(Collected data)

........

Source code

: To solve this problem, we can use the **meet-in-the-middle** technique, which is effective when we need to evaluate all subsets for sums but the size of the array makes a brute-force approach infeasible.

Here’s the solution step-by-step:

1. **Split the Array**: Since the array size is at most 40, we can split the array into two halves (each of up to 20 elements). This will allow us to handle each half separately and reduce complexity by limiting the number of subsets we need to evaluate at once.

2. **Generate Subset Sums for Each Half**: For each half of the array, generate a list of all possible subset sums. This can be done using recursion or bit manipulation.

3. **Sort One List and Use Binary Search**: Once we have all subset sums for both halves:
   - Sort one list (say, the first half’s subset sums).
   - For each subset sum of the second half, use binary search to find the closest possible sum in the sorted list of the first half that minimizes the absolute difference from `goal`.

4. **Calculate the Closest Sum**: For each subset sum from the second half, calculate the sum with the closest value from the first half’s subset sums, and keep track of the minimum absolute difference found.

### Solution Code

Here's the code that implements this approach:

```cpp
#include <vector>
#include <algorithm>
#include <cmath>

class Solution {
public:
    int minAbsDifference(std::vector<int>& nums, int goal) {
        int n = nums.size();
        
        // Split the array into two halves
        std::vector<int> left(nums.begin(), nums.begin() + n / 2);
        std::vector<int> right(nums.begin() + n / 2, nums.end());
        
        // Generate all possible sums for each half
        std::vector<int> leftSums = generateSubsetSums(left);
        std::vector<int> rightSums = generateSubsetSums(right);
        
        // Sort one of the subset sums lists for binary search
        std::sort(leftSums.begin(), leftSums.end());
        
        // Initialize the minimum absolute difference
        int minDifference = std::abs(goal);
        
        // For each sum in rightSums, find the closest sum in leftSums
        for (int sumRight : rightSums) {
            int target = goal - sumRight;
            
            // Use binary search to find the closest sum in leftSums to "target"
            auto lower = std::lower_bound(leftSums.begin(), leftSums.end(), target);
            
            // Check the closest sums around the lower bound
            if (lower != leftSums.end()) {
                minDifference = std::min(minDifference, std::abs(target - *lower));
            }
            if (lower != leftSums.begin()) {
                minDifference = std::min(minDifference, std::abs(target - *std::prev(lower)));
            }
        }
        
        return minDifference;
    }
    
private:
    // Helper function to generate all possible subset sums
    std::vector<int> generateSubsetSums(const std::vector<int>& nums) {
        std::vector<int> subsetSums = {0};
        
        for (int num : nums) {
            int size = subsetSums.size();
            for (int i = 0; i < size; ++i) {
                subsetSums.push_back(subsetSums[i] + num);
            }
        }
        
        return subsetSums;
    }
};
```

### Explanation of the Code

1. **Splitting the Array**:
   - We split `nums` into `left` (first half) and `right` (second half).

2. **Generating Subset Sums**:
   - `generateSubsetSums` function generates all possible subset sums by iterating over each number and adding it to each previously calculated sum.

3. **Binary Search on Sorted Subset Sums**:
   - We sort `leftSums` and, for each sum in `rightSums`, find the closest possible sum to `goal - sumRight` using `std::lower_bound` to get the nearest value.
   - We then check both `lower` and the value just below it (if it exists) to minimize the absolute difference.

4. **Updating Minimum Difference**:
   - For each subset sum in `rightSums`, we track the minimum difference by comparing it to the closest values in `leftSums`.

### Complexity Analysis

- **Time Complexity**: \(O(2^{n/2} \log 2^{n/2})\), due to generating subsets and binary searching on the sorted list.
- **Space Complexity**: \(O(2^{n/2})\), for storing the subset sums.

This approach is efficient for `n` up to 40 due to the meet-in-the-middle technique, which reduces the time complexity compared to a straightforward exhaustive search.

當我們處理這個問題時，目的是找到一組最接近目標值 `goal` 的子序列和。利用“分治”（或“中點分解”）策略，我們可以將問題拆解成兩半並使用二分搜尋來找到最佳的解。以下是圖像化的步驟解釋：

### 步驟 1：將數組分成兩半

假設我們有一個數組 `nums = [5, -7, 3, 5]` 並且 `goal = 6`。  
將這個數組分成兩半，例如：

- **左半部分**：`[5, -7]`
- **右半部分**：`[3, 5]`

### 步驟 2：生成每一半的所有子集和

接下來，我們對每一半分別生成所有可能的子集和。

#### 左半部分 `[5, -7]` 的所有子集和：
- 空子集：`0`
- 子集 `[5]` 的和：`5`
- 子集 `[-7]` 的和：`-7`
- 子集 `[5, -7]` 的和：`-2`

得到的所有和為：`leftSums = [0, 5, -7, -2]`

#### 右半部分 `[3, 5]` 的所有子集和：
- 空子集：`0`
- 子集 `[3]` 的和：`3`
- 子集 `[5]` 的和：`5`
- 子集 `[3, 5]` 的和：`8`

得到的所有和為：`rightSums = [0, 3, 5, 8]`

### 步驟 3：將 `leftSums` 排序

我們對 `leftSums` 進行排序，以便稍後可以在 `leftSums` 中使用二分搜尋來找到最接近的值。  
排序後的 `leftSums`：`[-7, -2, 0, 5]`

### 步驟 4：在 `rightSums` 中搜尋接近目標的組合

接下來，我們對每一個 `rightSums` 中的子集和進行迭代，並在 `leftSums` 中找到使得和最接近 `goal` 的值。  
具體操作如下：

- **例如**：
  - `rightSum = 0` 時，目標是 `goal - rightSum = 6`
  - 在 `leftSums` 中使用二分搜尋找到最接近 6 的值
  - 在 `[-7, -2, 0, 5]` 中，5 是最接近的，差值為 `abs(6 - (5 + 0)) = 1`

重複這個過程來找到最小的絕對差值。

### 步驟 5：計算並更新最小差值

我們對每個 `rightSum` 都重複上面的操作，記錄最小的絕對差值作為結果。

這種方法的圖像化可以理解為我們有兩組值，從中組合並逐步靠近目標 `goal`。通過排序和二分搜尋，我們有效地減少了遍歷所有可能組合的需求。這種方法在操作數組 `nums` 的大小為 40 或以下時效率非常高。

........

* Problem description
The number of lines in the records that include "generateSubsetSums" is what is needed, with no other words.

* Output of the exercise
4